この著者は、フリーのTVディレクター。企画段階から8年間に渡り、この3名に繰り返し接触し、その不思議な力を何度も見ている。果たして超能力は存在するのかしないのか、番組を企画した著者自身の揺れ動く心の状態も含めて、その取材過程をまとめたのがこの本だ。

元祖ユリ・ゲラーのスプーン曲げは、ジェームス・ランディによって、トリックで実行できると叩かれているのだが、以前、ビデオで見た清田のメタル・ベンディングは、顔の前にスプーンをかざし、頭がポロっと取れるところまでワン・ショットで見せるというもので、これにはビックリした。

もっとも、清田は全盛期の頃、日本TVの特番に出演した時、天井の隠しキャメラに、机の下でスプーンを手で折り曲げているところを撮影されている。この本でも、本人の口から、調子が悪く、失敗できないというプレッシャーがあり、手を使ったことを認めている事実である。超能力少年の走りであった関口少年も、週刊朝日の取材時に、スプーンを放り投げる前にヒザに押しつけて曲げている写真を撮られ、インチキ少年としてメディアから去ったのは有名だ。

「オッカムのカミソリ」を引き合いに出すまでもなく、そもそも存在すら疑問な力を証明しようという時に、一度でもイカサマしたら、もうオシマイである。すべてがイカサマであったと説明づけられても反論はできない。しかし、今でも清田は、観察者が片方の先端を持った状態でもスプーンを曲げ続けており、マジシャンが見てもトリックを指摘できない時があるというのは不思議な話だ。

秋山眞人の力は、いわゆる霊視であって、人や物に残留した思念やエネルギーが見えるのだと言う。ただし、何度も宇宙人に会っているという話になると、あまりにも荒唐無稽で、真面目に語るのに躊躇するところである。ヒューマンタイプの宇宙人は、ごく普通のサラリーマンのような格好で街を歩いているのだそうだが。う〜む、それはちょっと電波系の妄想を聞くような気が…。もっとも、この本で描かれた秋山は、ごく普通の常識人であって、オカシイ系、あるいはイカサマ系の人には見えない。そこが奇妙だ。

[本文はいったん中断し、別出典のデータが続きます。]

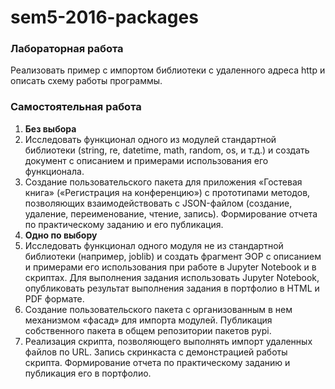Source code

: # sem5-2016-packages

### Лабораторная работа
Реализовать пример с импортом библиотеки с удаленного адреса http и описать схему работы программы.

### Самостоятельная работа
1. __Без выбора__
  1. Исследовать функционал одного из модулей стандартной библиотеки (string, re, datetime, math, random, os, и т.д.) и создать документ с описанием и примерами использования его функционала.
  2. Создание пользовательского пакета для приложения «Гостевая книга» («Регистрация на конференцию») с прототипами методов, позволяющих взаимодействовать с JSON-файлом (создание, удаление, переименование, чтение, запись). Формирование отчета по практическому заданию и его публикация.
2. __Одно по выбору__
  1. Исследовать функционал одного модуля не из стандартной библиотеки (например, joblib) и создать фрагмент ЭОР с описанием и примерами его использования при работе в Jupyter Notebook и в скриптах. Для выполнения задания использовать Jupyter Notebook, опубликовать результат выполнения задания в портфолио в HTML и PDF формате.
  2. Создание пользовательского пакета с организованным в нем механизмом «фасад» для импорта модулей. Публикация собственного пакета в общем репозитории пакетов pypi.
  3. Реализация скрипта, позволяющего выполнять импорт удаленных файлов по URL. Запись скринкаста с демонстрацией работы скрипта. Формирование отчета по практическому заданию и публикация его в портфолио.
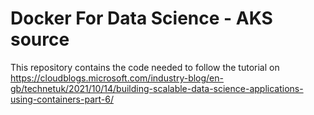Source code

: # Docker For Data Science - AKS source

This repository contains the code needed to follow the tutorial on https://cloudblogs.microsoft.com/industry-blog/en-gb/technetuk/2021/10/14/building-scalable-data-science-applications-using-containers-part-6/

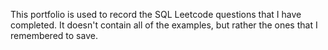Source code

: This portfolio is used to record the SQL Leetcode questions that I have completed. It doesn't contain all of the examples, but rather the ones that I remembered to save.
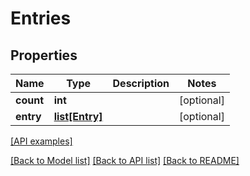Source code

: # Entries

## Properties
Name | Type | Description | Notes
------------ | ------------- | ------------- | -------------
**count** | **int** |  | [optional] 
**entry** | [**list[Entry]**](Entry.md) |  | [optional] 

[[API examples]](http://devopshq.github.io/teamcity/teamcity_models/Entries.html)

[[Back to Model list]](../README.md#documentation-for-models) [[Back to API list]](../README.md#documentation-for-api-endpoints) [[Back to README]](../README.md)


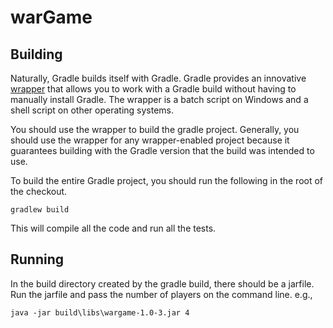 # warGame

## Building

Naturally, Gradle builds itself with Gradle. Gradle provides an innovative [wrapper](https://gradle.org/docs/current/userguide/gradle_wrapper.html) that allows you to work with a Gradle build without having to manually install Gradle. The wrapper is a batch script on Windows and a shell script on other operating systems.

You should use the wrapper to build the gradle project. Generally, you should use the wrapper for any wrapper-enabled project because it guarantees building with the Gradle version that the build was intended to use.

To build the entire Gradle project, you should run the following in the root of the checkout.

    gradlew build

This will compile all the code and run all the tests.

## Running
In the build directory created by the gradle build, there should be a jarfile.  Run the jarfile and pass the number of players on the command line. 
e.g., 

    java -jar build\libs\wargame-1.0-3.jar 4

一番抵抗が少ないのが堤だろうか。ダウジングは、無意識が手の筋肉に動きを伝えるものであって、超能力ではなく単なる技能であると言う。このへんは、コリン・ウィルソンなどの主張と同じである。もっとも、幽霊捕獲機や場の異常を検知する機械を自作するということになってくると、これまたちょっと引いてしまうわけであるが。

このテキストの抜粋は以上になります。